Exercise —
Out of the listing below, copy every line that carries the string "private".

***

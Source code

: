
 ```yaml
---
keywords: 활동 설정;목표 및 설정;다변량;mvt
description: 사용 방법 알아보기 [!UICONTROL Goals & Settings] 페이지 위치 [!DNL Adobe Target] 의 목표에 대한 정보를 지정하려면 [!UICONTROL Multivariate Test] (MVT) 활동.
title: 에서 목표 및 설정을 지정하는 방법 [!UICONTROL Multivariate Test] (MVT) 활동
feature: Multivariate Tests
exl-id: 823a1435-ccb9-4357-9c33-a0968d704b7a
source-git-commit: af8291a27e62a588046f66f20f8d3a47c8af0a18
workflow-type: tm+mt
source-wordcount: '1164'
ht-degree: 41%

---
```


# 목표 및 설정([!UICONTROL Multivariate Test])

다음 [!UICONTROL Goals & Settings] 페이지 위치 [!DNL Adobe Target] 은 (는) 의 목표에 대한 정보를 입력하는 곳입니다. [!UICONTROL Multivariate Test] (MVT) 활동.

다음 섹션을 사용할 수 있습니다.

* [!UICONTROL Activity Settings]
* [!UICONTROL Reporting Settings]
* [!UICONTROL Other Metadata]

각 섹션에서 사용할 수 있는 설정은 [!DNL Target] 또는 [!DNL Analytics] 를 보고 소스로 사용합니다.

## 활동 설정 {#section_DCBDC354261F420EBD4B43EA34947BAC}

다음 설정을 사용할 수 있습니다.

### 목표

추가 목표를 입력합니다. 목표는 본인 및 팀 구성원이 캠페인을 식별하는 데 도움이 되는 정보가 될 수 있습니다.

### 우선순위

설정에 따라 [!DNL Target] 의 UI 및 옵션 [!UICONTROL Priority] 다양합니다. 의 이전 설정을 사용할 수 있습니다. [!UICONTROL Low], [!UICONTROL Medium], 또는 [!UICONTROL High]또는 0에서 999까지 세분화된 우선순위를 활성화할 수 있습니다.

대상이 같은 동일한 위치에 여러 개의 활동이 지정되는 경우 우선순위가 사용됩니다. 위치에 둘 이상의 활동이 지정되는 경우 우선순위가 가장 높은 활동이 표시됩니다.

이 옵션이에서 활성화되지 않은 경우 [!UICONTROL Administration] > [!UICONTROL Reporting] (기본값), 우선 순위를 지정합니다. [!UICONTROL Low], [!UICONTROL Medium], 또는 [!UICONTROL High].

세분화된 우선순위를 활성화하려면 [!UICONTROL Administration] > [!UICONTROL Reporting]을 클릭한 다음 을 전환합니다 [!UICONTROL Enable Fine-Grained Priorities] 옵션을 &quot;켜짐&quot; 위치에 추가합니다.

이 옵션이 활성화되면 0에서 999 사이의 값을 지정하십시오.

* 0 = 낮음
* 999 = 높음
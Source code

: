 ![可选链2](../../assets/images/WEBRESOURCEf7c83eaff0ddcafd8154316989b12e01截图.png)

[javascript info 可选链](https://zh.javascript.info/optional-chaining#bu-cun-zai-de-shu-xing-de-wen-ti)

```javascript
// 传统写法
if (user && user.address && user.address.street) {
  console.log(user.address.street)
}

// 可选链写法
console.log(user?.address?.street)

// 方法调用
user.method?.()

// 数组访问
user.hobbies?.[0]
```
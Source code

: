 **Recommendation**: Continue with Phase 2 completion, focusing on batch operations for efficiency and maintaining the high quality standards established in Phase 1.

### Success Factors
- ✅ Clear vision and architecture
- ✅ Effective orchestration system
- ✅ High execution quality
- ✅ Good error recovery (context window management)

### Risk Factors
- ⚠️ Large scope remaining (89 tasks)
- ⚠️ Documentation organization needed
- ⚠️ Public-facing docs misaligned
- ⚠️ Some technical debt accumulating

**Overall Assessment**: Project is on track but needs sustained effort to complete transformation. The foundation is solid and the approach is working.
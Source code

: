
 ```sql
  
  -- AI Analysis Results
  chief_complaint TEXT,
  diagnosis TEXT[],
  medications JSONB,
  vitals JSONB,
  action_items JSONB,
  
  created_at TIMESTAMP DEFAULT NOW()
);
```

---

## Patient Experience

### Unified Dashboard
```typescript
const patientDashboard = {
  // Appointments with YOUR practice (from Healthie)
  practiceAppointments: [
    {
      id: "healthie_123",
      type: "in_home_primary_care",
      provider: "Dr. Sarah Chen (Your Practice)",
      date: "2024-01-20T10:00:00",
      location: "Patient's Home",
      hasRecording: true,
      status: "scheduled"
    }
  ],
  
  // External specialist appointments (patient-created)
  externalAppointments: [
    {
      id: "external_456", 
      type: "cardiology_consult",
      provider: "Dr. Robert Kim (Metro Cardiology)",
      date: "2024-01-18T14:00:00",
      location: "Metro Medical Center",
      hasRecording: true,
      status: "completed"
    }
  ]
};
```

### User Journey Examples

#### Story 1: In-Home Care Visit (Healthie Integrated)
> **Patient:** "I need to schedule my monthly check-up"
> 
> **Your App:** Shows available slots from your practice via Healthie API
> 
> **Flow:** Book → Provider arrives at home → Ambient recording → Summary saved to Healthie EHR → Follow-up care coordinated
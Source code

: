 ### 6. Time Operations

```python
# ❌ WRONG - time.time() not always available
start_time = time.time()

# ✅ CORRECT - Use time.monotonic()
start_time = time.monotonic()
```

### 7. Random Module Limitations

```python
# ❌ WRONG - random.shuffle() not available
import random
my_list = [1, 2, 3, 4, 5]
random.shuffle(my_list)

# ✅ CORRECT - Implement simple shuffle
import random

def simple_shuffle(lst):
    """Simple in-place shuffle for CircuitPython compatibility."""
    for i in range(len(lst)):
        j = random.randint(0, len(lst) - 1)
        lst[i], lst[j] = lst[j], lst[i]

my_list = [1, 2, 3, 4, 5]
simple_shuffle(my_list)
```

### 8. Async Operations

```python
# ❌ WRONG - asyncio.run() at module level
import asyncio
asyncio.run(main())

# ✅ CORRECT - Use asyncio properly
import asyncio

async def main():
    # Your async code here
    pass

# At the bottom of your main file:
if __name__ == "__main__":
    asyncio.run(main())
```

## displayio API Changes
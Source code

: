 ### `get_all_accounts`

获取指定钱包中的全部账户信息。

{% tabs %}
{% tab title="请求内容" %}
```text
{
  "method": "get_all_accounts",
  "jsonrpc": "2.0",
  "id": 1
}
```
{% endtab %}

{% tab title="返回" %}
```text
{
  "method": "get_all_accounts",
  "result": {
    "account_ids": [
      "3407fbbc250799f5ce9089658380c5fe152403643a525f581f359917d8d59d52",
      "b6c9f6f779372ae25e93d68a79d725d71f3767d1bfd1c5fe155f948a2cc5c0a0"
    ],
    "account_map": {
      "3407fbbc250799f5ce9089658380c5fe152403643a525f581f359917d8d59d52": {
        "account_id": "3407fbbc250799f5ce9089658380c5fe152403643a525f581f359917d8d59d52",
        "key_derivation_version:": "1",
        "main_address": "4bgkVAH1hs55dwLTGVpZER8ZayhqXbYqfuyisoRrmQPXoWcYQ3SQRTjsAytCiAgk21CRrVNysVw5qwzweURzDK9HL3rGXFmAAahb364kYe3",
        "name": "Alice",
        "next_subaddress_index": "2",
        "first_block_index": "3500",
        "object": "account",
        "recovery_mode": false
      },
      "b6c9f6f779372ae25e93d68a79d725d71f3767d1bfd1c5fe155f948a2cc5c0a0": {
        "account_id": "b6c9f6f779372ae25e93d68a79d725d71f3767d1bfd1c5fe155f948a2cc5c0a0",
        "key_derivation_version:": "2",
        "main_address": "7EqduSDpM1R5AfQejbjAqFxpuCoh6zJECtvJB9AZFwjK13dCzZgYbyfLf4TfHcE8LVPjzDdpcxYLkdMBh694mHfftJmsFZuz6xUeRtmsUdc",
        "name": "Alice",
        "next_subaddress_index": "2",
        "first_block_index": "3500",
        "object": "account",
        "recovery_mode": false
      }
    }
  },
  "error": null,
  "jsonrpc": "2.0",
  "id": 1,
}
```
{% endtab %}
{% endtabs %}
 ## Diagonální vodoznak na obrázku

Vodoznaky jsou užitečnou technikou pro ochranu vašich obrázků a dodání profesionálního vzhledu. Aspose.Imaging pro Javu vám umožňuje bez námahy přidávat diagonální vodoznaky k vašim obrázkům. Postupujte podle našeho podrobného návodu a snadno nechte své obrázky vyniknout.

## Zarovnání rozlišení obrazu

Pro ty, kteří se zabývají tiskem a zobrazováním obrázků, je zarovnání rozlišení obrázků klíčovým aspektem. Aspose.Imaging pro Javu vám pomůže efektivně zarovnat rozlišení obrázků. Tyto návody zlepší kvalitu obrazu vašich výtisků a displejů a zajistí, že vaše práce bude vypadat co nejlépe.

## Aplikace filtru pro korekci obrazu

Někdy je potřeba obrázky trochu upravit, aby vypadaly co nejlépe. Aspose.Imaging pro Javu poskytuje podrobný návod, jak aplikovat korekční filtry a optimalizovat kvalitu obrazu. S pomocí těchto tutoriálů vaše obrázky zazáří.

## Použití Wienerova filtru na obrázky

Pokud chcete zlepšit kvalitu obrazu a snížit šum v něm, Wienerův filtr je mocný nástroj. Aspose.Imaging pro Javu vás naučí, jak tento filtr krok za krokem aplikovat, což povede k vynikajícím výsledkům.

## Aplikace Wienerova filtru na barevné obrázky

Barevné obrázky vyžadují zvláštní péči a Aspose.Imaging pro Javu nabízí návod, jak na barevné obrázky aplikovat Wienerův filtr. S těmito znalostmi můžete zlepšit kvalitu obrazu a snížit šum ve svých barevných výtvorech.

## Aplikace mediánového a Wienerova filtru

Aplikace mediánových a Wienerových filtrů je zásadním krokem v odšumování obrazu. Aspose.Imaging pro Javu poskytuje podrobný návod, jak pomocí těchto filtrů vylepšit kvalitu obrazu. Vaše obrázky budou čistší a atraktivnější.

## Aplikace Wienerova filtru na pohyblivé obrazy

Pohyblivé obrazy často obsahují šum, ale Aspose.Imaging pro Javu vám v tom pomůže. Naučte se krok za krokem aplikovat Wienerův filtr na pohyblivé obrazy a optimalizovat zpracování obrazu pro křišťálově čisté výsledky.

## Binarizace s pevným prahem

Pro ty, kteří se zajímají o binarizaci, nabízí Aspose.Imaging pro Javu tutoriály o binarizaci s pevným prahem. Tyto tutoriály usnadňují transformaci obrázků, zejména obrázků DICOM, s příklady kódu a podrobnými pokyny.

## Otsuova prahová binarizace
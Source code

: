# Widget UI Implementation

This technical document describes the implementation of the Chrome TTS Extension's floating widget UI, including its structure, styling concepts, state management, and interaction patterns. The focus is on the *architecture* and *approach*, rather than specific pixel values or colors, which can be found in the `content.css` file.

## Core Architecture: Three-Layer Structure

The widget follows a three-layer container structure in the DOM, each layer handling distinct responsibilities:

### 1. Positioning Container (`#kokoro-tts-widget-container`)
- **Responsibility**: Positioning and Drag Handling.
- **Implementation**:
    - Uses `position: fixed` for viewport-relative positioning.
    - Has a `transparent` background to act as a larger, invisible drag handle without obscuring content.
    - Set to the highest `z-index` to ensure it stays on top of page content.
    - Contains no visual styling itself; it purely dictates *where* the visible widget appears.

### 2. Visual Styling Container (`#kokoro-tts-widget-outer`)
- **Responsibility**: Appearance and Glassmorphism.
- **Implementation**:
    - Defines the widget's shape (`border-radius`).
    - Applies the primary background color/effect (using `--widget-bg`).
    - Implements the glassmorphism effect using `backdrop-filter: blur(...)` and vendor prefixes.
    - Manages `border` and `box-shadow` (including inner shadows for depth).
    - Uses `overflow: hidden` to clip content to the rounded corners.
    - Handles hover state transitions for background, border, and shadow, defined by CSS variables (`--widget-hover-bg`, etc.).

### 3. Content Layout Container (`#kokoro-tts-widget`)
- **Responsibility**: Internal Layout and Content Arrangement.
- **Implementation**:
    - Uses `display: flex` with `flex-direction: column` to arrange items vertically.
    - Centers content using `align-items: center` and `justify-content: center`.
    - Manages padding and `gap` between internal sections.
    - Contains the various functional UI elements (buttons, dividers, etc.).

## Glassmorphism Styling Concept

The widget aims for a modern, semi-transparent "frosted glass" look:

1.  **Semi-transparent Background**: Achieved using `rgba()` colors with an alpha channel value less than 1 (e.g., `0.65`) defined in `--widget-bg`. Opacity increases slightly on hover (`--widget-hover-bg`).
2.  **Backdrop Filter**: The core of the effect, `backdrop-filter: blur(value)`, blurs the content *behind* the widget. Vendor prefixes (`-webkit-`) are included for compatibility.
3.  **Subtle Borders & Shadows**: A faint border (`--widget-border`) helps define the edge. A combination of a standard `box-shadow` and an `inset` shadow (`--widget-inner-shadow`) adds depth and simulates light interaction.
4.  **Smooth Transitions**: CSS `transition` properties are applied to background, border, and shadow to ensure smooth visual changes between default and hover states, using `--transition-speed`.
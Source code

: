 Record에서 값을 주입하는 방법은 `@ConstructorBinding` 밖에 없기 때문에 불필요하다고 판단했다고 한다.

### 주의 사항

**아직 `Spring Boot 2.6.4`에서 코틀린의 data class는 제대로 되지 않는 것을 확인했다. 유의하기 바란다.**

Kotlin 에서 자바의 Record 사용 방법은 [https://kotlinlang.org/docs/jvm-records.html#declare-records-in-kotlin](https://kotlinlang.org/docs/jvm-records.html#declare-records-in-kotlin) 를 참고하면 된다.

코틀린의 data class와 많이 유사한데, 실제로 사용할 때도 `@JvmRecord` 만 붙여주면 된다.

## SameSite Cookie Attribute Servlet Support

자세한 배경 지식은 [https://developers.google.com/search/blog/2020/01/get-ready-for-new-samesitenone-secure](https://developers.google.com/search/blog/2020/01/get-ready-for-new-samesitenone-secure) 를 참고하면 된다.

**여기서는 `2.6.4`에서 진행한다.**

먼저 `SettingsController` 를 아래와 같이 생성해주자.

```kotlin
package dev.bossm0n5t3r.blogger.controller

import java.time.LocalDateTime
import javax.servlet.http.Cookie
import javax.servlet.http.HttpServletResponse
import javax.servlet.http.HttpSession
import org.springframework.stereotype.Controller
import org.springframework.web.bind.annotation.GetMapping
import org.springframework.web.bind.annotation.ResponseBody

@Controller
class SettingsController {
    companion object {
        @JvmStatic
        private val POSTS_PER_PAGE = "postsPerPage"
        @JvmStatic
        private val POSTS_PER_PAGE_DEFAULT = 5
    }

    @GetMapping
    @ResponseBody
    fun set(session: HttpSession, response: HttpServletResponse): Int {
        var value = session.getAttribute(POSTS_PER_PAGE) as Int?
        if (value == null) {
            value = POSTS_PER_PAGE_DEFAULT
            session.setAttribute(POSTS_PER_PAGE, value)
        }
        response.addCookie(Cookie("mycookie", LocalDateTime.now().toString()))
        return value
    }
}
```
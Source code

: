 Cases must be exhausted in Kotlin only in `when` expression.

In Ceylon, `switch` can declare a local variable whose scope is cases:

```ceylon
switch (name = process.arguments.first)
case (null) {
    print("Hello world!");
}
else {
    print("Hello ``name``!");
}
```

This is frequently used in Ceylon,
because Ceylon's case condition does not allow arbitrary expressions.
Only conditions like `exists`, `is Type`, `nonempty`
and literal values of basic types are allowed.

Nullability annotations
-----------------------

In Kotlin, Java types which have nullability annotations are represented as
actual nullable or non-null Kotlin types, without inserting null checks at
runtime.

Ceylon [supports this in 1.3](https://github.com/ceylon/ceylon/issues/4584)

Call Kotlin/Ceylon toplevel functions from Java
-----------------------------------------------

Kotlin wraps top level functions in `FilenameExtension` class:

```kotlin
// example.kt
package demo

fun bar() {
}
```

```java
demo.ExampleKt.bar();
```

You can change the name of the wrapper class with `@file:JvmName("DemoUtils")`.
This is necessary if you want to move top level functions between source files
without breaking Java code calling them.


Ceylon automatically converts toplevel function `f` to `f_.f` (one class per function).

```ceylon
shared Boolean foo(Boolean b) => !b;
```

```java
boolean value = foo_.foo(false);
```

***

Solution to the exercise —
        private val POSTS_PER_PAGE = "postsPerPage"
        private val POSTS_PER_PAGE_DEFAULT = 5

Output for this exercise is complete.